末治英雄 ⑤
「僕からの説明は以上となりますが、何か質問はございますか?」
末治は、ご丁寧に質問タイムまで設けてくれた。親切にしてくれるなら、もっと呪いのことを話して欲しいものだ。俺としては、呪いについて何も知らなかったから、あまりに情報不足で訊きたいことがたくさんある。
俺は遠慮なく問いを投げた。
「どうすれば、このふざけた呪いを解けますか?」
呪いによって不幸な目に遭うことは滅多にないと思うが、念のために呪いから解放する術を知っておきたい。
「人から受けた恩を返すことです」
「そんな一時的なものじゃなくて、根本的に解く方法です」
「依頼者がやめるとおっしゃれば、僕が呪いを解きます」
依頼者? そういえば、出会った時も『ある人の依頼によって』と、言っていたような気がする。
「俺に呪いをかけろって言われた人から頼まれて、末治さんが呪いをかけたんですか?」
「はい」
あっけらかんと認める。人から頼まれたことをやっただけで、負い目をまるで感じていない体だった。
「どうやって俺に呪いをかけたんですか?」
「阪城さんに呪いをかけようと思い、呪いかけました」
「末治さんの意思じゃなく、その方法ですよ。
末治はわずかな沈黙を挟み、「おかしなことを聞きますね」と、言った。首を傾げ、眉が八の字になる。訊いた俺の方がおかしなことを言ったのではないかと、自信をなくす。

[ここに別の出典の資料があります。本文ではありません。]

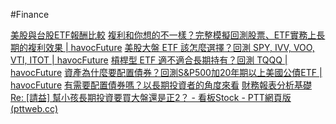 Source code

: #Finance 

[美股與台股ETF報酬比較](https://www.dcard.tw/f/money/p/240794573)
[複利和你想的不一樣？完整模擬回測股票、ETF實務上長期的複利效果 | havocFuture](https://havocfuture.tw/blog/compound-interest-volatility)
[美股大盤 ETF 該怎麼選擇？回測 SPY, IVV, VOO, VTI, ITOT | havocFuture](https://havocfuture.tw/blog/backtesting-spy-voo-ivv-vti)
[槓桿型 ETF 適不適合長期持有？回測 TQQQ | havocFuture](https://havocfuture.tw/blog/backtesting-tqqq)
[資產為什麼要配置債券？回測S&P500加20年期以上美國公債ETF | havocFuture](https://havocfuture.tw/blog/backtesting-spy-tlt) 
    [有需要配置債券嗎？以長期投資者的角度來看](https://wewe333we.pixnet.net/blog/post/232164229-%e6%9c%89%e9%9c%80%e8%a6%81%e9%85%8d%e7%bd%ae%e5%82%b5%e5%88%b8%e5%97%8e%ef%bc%9f%e4%bb%a5%e9%95%b7%e6%9c%9f%e6%8a%95%e8%b3%87%e8%80%85%e7%9a%84%e8%a7%92%e5%ba%a6%e4%be%86%e7%9c%8b)
[財務報表分析基礎](財務報表分析基礎.md)
[Re: [請益] 幫小孩長期投資要買大盤還是正2？ - 看板Stock - PTT網頁版 (pttweb.cc)](https://www.pttweb.cc/bbs/Stock/M.1680245227.A.032) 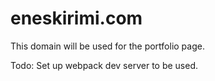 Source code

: # eneskirimi.com
This domain will be used for the portfolio page.

Todo: Set up webpack dev server to be used.
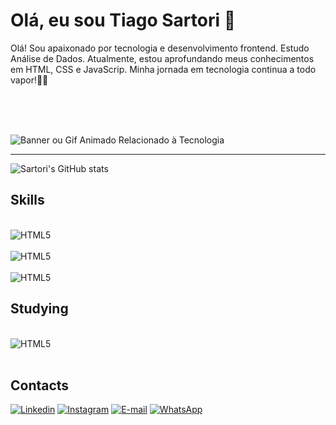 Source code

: # Olá, eu sou Tiago Sartori 👋

<div>Olá! Sou apaixonado por tecnologia e desenvolvimento frontend. Estudo Análise de Dados. Atualmente, estou aprofundando meus conhecimentos em HTML, CSS e JavaScrip. Minha jornada em tecnologia continua a todo vapor!💪🦾</div>

<br><br><br>

![Banner ou Gif Animado Relacionado à Tecnologia](https://media2.giphy.com/media/v1.Y2lkPTc5MGI3NjExMHZqNHV2ZW9sdWF1bTRmMjZiZGlueG9ncHNvOGE3dHZxaWY0OWY2YiZlcD12MV9pbnRlcm5hbF9naWZfYnlfaWQmY3Q9Zw/bGgsc5mWoryfgKBx1u/giphy.gif)

<hr>

![Sartori's GitHub stats](https://github-readme-stats.vercel.app/api?username=TheSartori&show_icons=true&theme=highcontrast)

## Skills
<div style="display: inline_block"><br/>
    <img align="center" alt="HTML5" src="https://img.shields.io/badge/CSS-239120?&style=for-the-badge&logo=css3&logoColor=white"/>
</div>
<div style="display: inline_block"><br/>
    <img align="center" alt="HTML5" src="https://img.shields.io/badge/HTML5-E34F26?style=for-the-badge&logo=html5&logoColor=white"/>
    
</div> <div style="display: inline_block"><br/>
    <img align="center" alt="HTML5" src="https://img.shields.io/badge/JavaScript-323330?style=for-the-badge&logo=javascript&logoColor=F7DF1E"/>
</div>

## Studying
<div style="display: inline_block"><br/>
    <img align="center" alt="HTML5" src="https://img.shields.io/badge/Python-3776AB?style=for-the-badge&logo=python&logoColor=white"/>
</div>

<br/>

 ## Contacts

[![Linkedin](https://img.shields.io/badge/LinkedIn-0077B5?style=for-the-badge&logo=linkedin&logoColor=white)](https://www.linkedin.com/in/tiago-sartori-dev/) [![Instagram](https://img.shields.io/badge/Instagram-E4405F?style=for-the-badge&logo=instagram&logoColor=white)](https://www.instagram.com/the.sartori/) [![E-mail](https://img.shields.io/badge/Gmail-D14836?style=for-the-badge&logo=gmail&logoColor=white)](mailto:sartori_cf@hotmail.com) [![WhatsApp](https://img.shields.io/badge/WhatsApp-25D366?style=for-the-badge&logo=whatsapp&logoColor=white)](https://api.whatsapp.com/send?phone=47999309929)
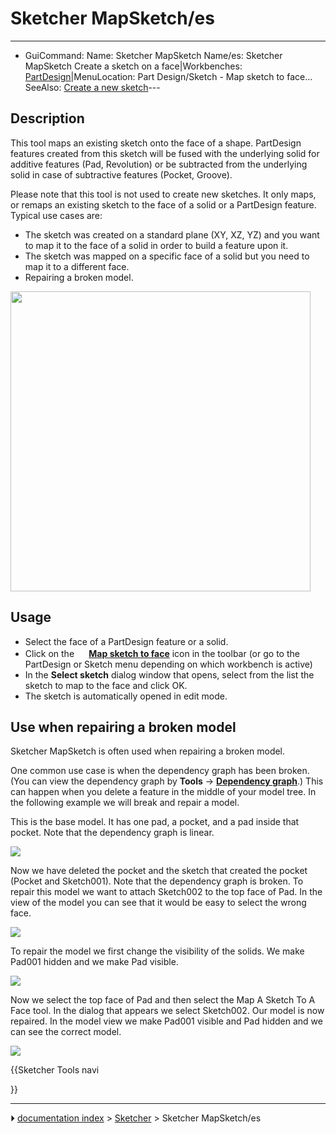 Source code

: # Sketcher MapSketch/es
---
- GuiCommand:   Name: Sketcher MapSketch   Name/es: Sketcher MapSketch   Create a sketch on a face|Workbenches: [PartDesign](Sketcher_Workbench/es___Sketcher]],_[[PartDesign_Workbench/es.md)|MenuLocation: Part Design/Sketch - Map sketch to face...   SeeAlso: [Create a new sketch](Sketcher_NewSketch/es.md)---


</div>

## Description

This tool maps an existing sketch onto the face of a shape. PartDesign features created from this sketch will be fused with the underlying solid for additive features (Pad, Revolution) or be subtracted from the underlying solid in case of subtractive features (Pocket, Groove).

Please note that this tool is not used to create new sketches. It only maps, or remaps an existing sketch to the face of a solid or a PartDesign feature. Typical use cases are:

-   The sketch was created on a standard plane (XY, XZ, YZ) and you want to map it to the face of a solid in order to build a feature upon it.
-   The sketch was mapped on a specific face of a solid but you need to map it to a different face.
-   Repairing a broken model.

<img alt="" src=images/Sketcher_MapSketch_00.png  style="width:480px;">

## Usage

-   Select the face of a PartDesign feature or a solid.
-   Click on the **<img src="images/Sketcher_MapSketch.svg" width=16px> [Map sketch to face](Sketcher_MapSketch.md)** icon in the toolbar (or go to the PartDesign or Sketch menu depending on which workbench is active)
-   In the **Select sketch** dialog window that opens, select from the list the sketch to map to the face and click OK.
-   The sketch is automatically opened in edit mode.

## Use when repairing a broken model 

Sketcher MapSketch is often used when repairing a broken model.

One common use case is when the dependency graph has been broken. (You can view the dependency graph by **Tools** → **[Dependency graph](Std_DependencyGraph.md)**.) This can happen when you delete a feature in the middle of your model tree. In the following example we will break and repair a model.

This is the base model. It has one pad, a pocket, and a pad inside that pocket. Note that the dependency graph is linear.

![](images/JschremppFCADEdit1.png )

Now we have deleted the pocket and the sketch that created the pocket (Pocket and Sketch001). Note that the dependency graph is broken. To repair this model we want to attach Sketch002 to the top face of Pad. In the view of the model you can see that it would be easy to select the wrong face.

![](images/JschremppFCADEdit2.png )

To repair the model we first change the visibility of the solids. We make Pad001 hidden and we make Pad visible.

![](images/JschremppFCADEdit3.png )

Now we select the top face of Pad and then select the Map A Sketch To A Face tool. In the dialog that appears we select Sketch002. Our model is now repaired. In the model view we make Pad001 visible and Pad hidden and we can see the correct model.

![](images/JschremppFCADEdit4.png )


<div class="mw-translate-fuzzy">


</div>


{{Sketcher Tools navi

}}



---
⏵ [documentation index](../README.md) > [Sketcher](Sketcher_Workbench.md) > Sketcher MapSketch/es
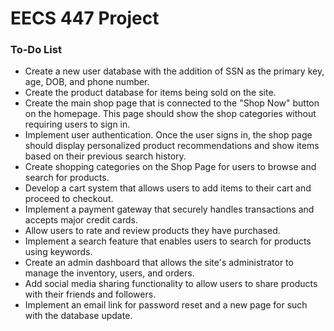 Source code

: # EECS 447 Project

### To-Do List
 - Create a new user database with the addition of SSN as the primary key, age, DOB, and phone number.
 - Create the product database for items being sold on the site.
 - Create the main shop page that is connected to the "Shop Now" button on the homepage. This page should show the shop categories without requiring users to sign in.
 - Implement user authentication. Once the user signs in, the shop page should display personalized product recommendations and show items based on their previous search    history.
 - Create shopping categories on the Shop Page for users to browse and search for products.
 - Develop a cart system that allows users to add items to their cart and proceed to checkout.
 - Implement a payment gateway that securely handles transactions and accepts major credit cards.
 - Allow users to rate and review products they have purchased.
 - Implement a search feature that enables users to search for products using keywords.
 - Create an admin dashboard that allows the site's administrator to manage the inventory, users, and orders.
 - Add social media sharing functionality to allow users to share products with their friends and followers.
 - Implement an email link for password reset and a new page for such with the database update.
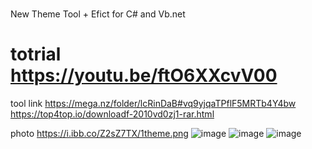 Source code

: # 
New Theme Tool + Efict for C# and Vb.net

totrial 
https://youtu.be/ftO6XXcvV00
==========================
tool link
https://mega.nz/folder/lcRinDaB#vq9yjqaTPflF5MRTb4Y4bw
https://top4top.io/downloadf-2010vd0zj1-rar.html

photo
https://i.ibb.co/Z2sZ7TX/1theme.png
![image](https://user-images.githubusercontent.com/74623428/147161068-161cf72d-8fdf-4a1d-901d-086b8d629de0.png)
![image](https://user-images.githubusercontent.com/74623428/147161096-7a63a908-34cf-4bc8-8707-705331d216c5.png)
![image](https://user-images.githubusercontent.com/74623428/147161112-7bcb834f-f964-4a48-9f6b-2eb32b76c3f7.png)
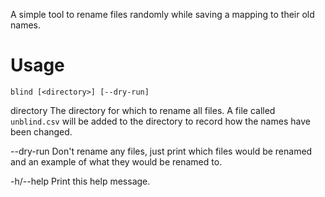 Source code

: A simple tool to rename files randomly while saving a mapping to their old 
names.

Usage
=====

`blind [<directory>] [--dry-run]`

directory     The directory for which to rename all files. A file called 
              `unblind.csv` will be added to the directory to record how the
              names have been changed.

--dry-run     Don't rename any files, just print which files would be renamed 
              and an example of what they would be renamed to.

-h/--help     Print this help message.
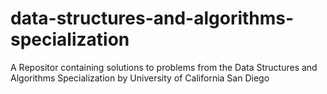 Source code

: # data-structures-and-algorithms-specialization
A Repositor containing solutions to problems from the Data Structures and Algorithms Specialization by University of California San Diego
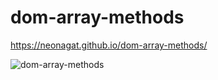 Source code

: # dom-array-methods

https://neonagat.github.io/dom-array-methods/

![dom-array-methods](https://user-images.githubusercontent.com/73759315/165988067-f5566267-96dd-4cd7-a03f-941ae0e6a0ad.png)
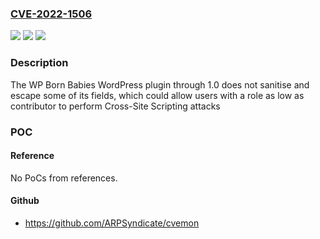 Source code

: ### [CVE-2022-1506](https://cve.mitre.org/cgi-bin/cvename.cgi?name=CVE-2022-1506)
![](https://img.shields.io/static/v1?label=Product&message=WP%20BORN%20BABIES%20PLUGIN&color=blue)
![](https://img.shields.io/static/v1?label=Version&message=n%2Fa&color=blue)
![](https://img.shields.io/static/v1?label=Vulnerability&message=CWE-79%20Cross-site%20Scripting%20(XSS)&color=brighgreen)

### Description

The WP Born Babies WordPress plugin through 1.0 does not sanitise and escape some of its fields, which could allow users with a role as low as contributor to perform Cross-Site Scripting attacks

### POC

#### Reference
No PoCs from references.

#### Github
- https://github.com/ARPSyndicate/cvemon

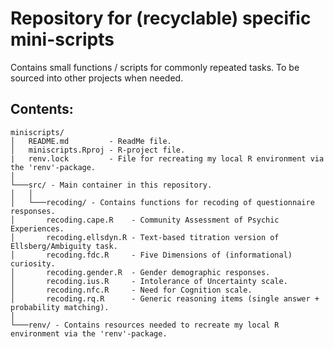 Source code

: # Repository for (recyclable) specific mini-scripts

Contains small functions / scripts for commonly repeated tasks.
To be sourced into other projects when needed.

## Contents:

    miniscripts/
    │   README.md         - ReadMe file.
    │   miniscripts.Rproj - R-project file.
    |   renv.lock         - File for recreating my local R environment via the 'renv'-package.
    │
    └───src/ - Main container in this repository.
    │   │
    │   └───recoding/ - Contains functions for recoding of questionnaire responses.
    │       recoding.cape.R    - Community Assessment of Psychic Experiences.
    │       recoding.ellsdyn.R - Text-based titration version of Ellsberg/Ambiguity task. 
    │       recoding.fdc.R     - Five Dimensions of (informational) curiosity.
    │       recoding.gender.R  - Gender demographic responses.
    │       recoding.ius.R     - Intolerance of Uncertainty scale.
    │       recoding.nfc.R     - Need for Cognition scale.
    │       recoding.rq.R      - Generic reasoning items (single answer + probability matching).
    │
    └───renv/ - Contains resources needed to recreate my local R environment via the 'renv'-package.
    

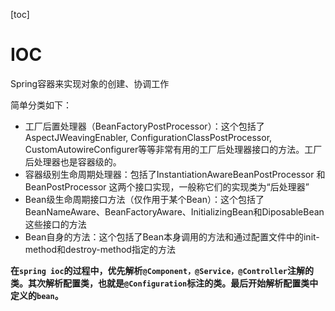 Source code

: [toc]





# IOC

Spring容器来实现对象的创建、协调工作







简单分类如下：

- 工厂后置处理器（BeanFactoryPostProcessor）：这个包括了AspectJWeavingEnabler, ConfigurationClassPostProcessor, CustomAutowireConfigurer等等非常有用的工厂后处理器接口的方法。工厂后处理器也是容器级的。
- 容器级别生命周期处理器：包括了InstantiationAwareBeanPostProcessor 和 BeanPostProcessor 这两个接口实现，一般称它们的实现类为“后处理器”
- Bean级生命周期接口方法（仅作用于某个Bean）：这个包括了BeanNameAware、BeanFactoryAware、InitializingBean和DiposableBean这些接口的方法
- Bean自身的方法：这个包括了Bean本身调用的方法和通过配置文件中<bean>的init-method和destroy-method指定的方法





**在`spring ioc`的过程中，优先解析`@Component，@Service，@Controller`注解的类。其次解析配置类，也就是`@Configuration`标注的类。最后开始解析配置类中定义的`bean`。**  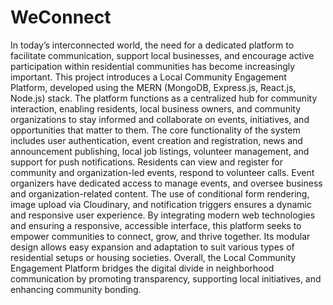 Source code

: # WeConnect
In today’s interconnected world, the need for a dedicated platform to facilitate communication, support local businesses, and encourage active participation within residential communities has become increasingly important. This project introduces a Local Community Engagement Platform, developed using the MERN (MongoDB, Express.js, React.js, Node.js) stack. The platform functions as a centralized hub for community interaction, enabling residents, local business owners, and community organizations to stay informed and collaborate on events, initiatives, and opportunities that matter to them.
The core functionality of the system includes user authentication, event creation and registration, news and announcement publishing, local job listings, volunteer management, and support for push notifications. Residents can view and register for community and organization-led events, respond to volunteer calls. Event organizers have dedicated access to manage events, and oversee business and organization-related content. The use of conditional form rendering, image upload via Cloudinary, and notification triggers ensures a dynamic and responsive user experience.
By integrating modern web technologies and ensuring a responsive, accessible interface, this platform seeks to empower communities to connect, grow, and thrive together. Its modular design allows easy expansion and adaptation to suit various types of residential setups or housing societies. Overall, the Local Community Engagement Platform bridges the digital divide in neighborhood communication by promoting transparency, supporting local initiatives, and enhancing community bonding.
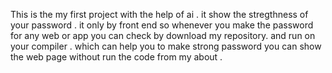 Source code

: This is the my first project with the help of ai .
it show the stregthness of your password .
it only by front end so whenever you make the password for any web or app you can check by download my repository. and run on your compiler . which can help you to make strong password 
you can show the web page without run the code from my about .
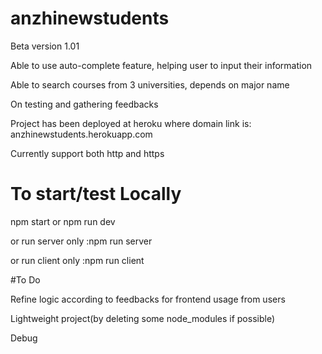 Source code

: # anzhinewstudents
Beta version 1.01

Able to use auto-complete feature, helping user to input their information

Able to search courses from 3 universities, depends on major name

On testing and gathering feedbacks

Project has been deployed at heroku where domain link is: anzhinewstudents.herokuapp.com

Currently support both http and https
# To start/test Locally

npm start or npm run dev

or run server only :npm run server

or run client only :npm run client

#To Do

Refine logic according to feedbacks for frontend usage from users

Lightweight project(by deleting some node_modules if possible)

Debug 
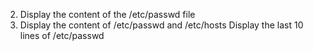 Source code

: 2. Display the content of the /etc/passwd file
3. Display the content of /etc/passwd and /etc/hosts
Display the last 10 lines of /etc/passwd
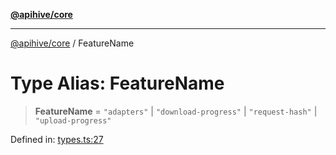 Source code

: [**@apihive/core**](../README.md)

***

[@apihive/core](../globals.md) / FeatureName

# Type Alias: FeatureName

> **FeatureName** = `"adapters"` \| `"download-progress"` \| `"request-hash"` \| `"upload-progress"`

Defined in: [types.ts:27](https://github.com/cleverplatypus/apihive-core/blob/917ef8bbf07171bc9393193650ebef9dbc655327/src/types.ts#L27)
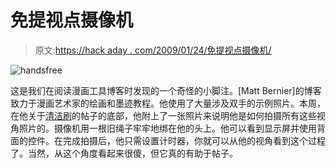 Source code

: # 免提视点摄像机

> 原文:[https://hack aday . com/2009/01/24/免提视点摄像机/](https://hackaday.com/2009/01/24/hands-free-point-of-view-camera/)

![handsfree](../Images/2e92af4050233ff6e7ae61ff5473520a.png "handsfree")

这是我们在阅读漫画工具博客时发现的一个奇怪的小脚注。[Matt Bernier]的博客致力于漫画艺术家的绘画和墨迹教程。他使用了大量涉及双手的示例照片。本周，在他关于[清洁刷](http://comictool.blogspot.com/2009/01/brush-care-ive-had-friends-complain.html "comic tools")的帖子的底部，他附上了一张照片来说明他是如何拍摄所有这些视角照片的。摄像机用一根旧绳子牢牢地绑在他的头上。他可以看到显示屏并使用背面的控件。在完成拍摄后，他只需设置计时器，你就可以从他的视角看到这个过程了。当然，从这个角度看起来很傻，但它真的有助于帖子。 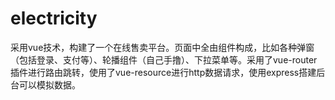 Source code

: # electricity
采用vue技术，构建了一个在线售卖平台。页面中全由组件构成，比如各种弹窗（包括登录、支付等）、轮播组件（自己手撸）、下拉菜单等。采用了vue-router插件进行路由跳转，使用了vue-resource进行http数据请求，使用express搭建后台可以模拟数据。
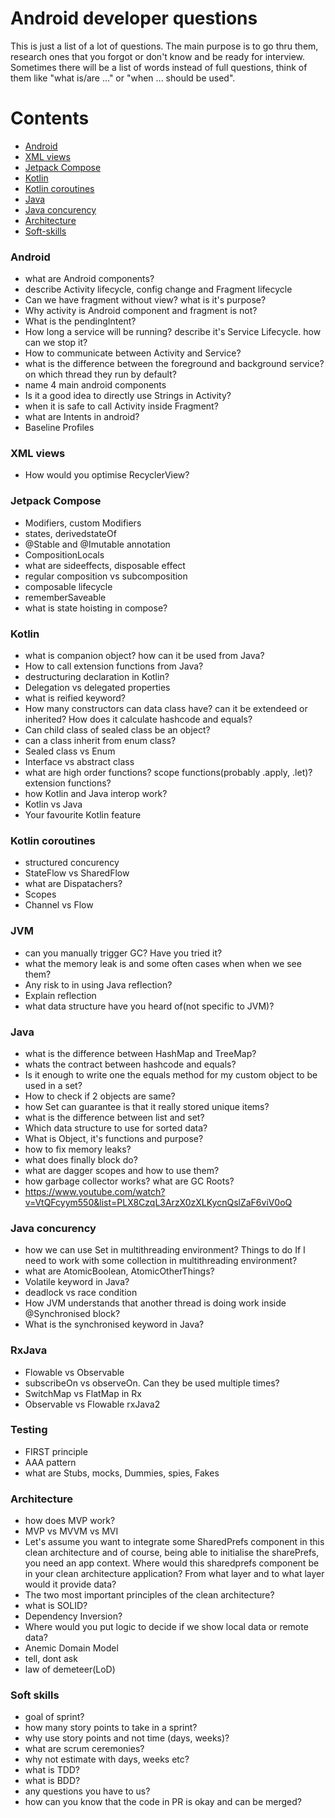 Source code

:# Android developer questions
This is just a list of a lot of questions. The main purpose is to go thru them, research ones that you forgot or don't know and be ready for interview. Sometimes there will be a list of words instead of full questions, think of them like "what is/are ..." or "when ... should be used". 

# Contents
- [Android](#Android)
- [XML views](#XML-views)
- [Jetpack Compose](#Jetpack-Compose)
- [Kotlin](#Kotlin)
- [Kotlin coroutines](#Kotlin-coroutines)
- [Java](#Java)
- [Java concurency](#Java-concurency)
- [Architecture](#Architecture)
- [Soft-skills](#Soft-skills)
### Android
- what are Android components?
- describe Activity lifecycle, config change and Fragment lifecycle
- Can we have fragment without view? what is it's purpose?
- Why activity is Android component and fragment is not?
- What is the pendingIntent?
- How long a service will be running? describe it's Service Lifecycle. how can we stop it?
- How to communicate between Activity and Service?
- what is the difference between the foreground and background service? on which thread they run by default?
- name 4 main android components
- Is it a good idea to directly use Strings in Activity?
- when it is safe to call Activity inside Fragment?
- what are Intents in android?
- Baseline Profiles
### XML views
- How would you optimise RecyclerView?
### Jetpack Compose
- Modifiers, custom Modifiers
- states, derivedstateOf
- @Stable and @Imutable annotation
- CompositionLocals
- what are sideeffects, disposable effect
- regular composition vs subcomposition
- composable lifecycle
- rememberSaveable
- what is state hoisting in compose?

### Kotlin
- what is companion object? how can it be used from Java?
- How to call extension functions from Java?
- destructuring declaration in Kotlin?
- Delegation vs delegated properties
- what is reified keyword?
- How many constructors can data class have? can it be extendeed or inherited? How does it calculate hashcode and equals?
- Can child class of sealed class be an object?
- can a class inherit from enum class?
- Sealed class vs Enum
- Interface vs abstract class
- what are high order functions? scope functions(probably .apply, .let)? extension functions?
- how Kotlin and Java interop work?
- Kotlin vs Java
- Your favourite Kotlin feature
### Kotlin coroutines
- structured concurency
- StateFlow vs SharedFlow
- what are Dispatachers?
- Scopes
- Channel vs Flow

### JVM
- can you manually trigger GC? Have you tried it?
- what the memory leak is and some often cases when when we see them?
- Any risk to in using Java reflection?
- Explain reflection
- what data structure have you heard of(not specific to JVM)?
### Java
- what is the difference between HashMap and TreeMap?
- whats the contract between hashcode and equals?
- Is it enough to write one the equals method for my custom object to be used in a set?
- How to check if 2 objects are same?
- how Set can guarantee is that it really stored unique items?
- what is the difference between list and set?
- Which data structure to use for sorted data?
- What is Object, it's functions and purpose?
- how to fix memory leaks?
- what does finally block do?
- what are dagger scopes and how to use them?
- how garbage collector works? what are GC Roots?
- https://www.youtube.com/watch?v=VtQFcyym550&list=PLX8CzqL3ArzX0zXLKycnQslZaF6viV0oQ
### Java concurency
- how we can use Set in multithreading environment? Things to do If I need to work with some collection in multithreading environment?
- what are AtomicBoolean, AtomicOtherThings?
- Volatile keyword in Java?
- deadlock vs race condition
- How JVM understands that another thread is doing work inside @Synchronised block?
- What is the synchronised keyword in Java?
### RxJava
- Flowable vs Observable
- subscribeOn vs observeOn. Can they be used multiple times?
- SwitchMap vs FlatMap in Rx
- Observable vs Flowable rxJava2
### Testing
- FIRST principle
- AAA pattern
- what are Stubs, mocks, Dummies, spies, Fakes
### Architecture
- how does MVP work?
- MVP vs MVVM vs MVI
- Let's assume you want to integrate some SharedPrefs component in this clean architecture and of course, being able to initialise the sharePrefs, you need an app context. Where would this sharedprefs component be in your clean architecture application? From what layer and to what layer would it provide data?
- The two most important principles of the clean architecture?
- what is SOLID?
- Dependency Inversion?
- Where would you put logic to decide if we show local data or remote data?
- Anemic Domain Model
- tell, dont ask
- law of demeteer(LoD)
### Soft skills
- goal of sprint?
- how many story points to take in a sprint?
- why use story points and not time (days, weeks)?
- what are scrum ceremonies?
- why not estimate with days, weeks etc?
- what is TDD?
- what is BDD?
- any questions you have to us?
- how can you know that the code in PR is okay and can be merged?
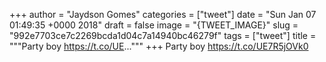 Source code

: 
+++
author = "Jaydson Gomes"
categories = ["tweet"]
date = "Sun Jan 07 01:49:35 +0000 2018"
draft = false
image = "{TWEET_IMAGE}"
slug = "992e7703ce7c2269bcda1d04c7a14940bc46279f"
tags = ["tweet"]
title = """Party boy https://t.co/UE..."""
+++
Party boy https://t.co/UE7R5jOVk0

「質問を返すようですが、阪城さんは手を動かす時にどうしますか?」
「それは、手を動かそうと思って動かしてますよ」
戸惑いつつも、思った通りに答える。
「では、足は動かす時は?」
「一緒ですよ。動かそうと思って動かしてます」
「僕もそれと一緒です。呪いをかけようと思ったから、呪いをかけました。それ以上の説明を求められてもお答えしかねます」
つまり末治はこう言いたいのか。人に呪いにかけることなど、常人が手足を動かすのと同じくらい容易いことだと。あまりに現実離れした話で、自分が巧緻な仮想空間にいるような錯覚を覚える。
人間の皮を被った、何か。出会った時からこの男には何かあると思っていたが、よもや人間であることを疑うとは思ってもみなかった。末治英雄という男の正体は一体……。
とにかく今は、どんな情報でも引き出すことが先決だ。呪いというオカルトの存在を認めてしまうようだが、身の安全には変えられない。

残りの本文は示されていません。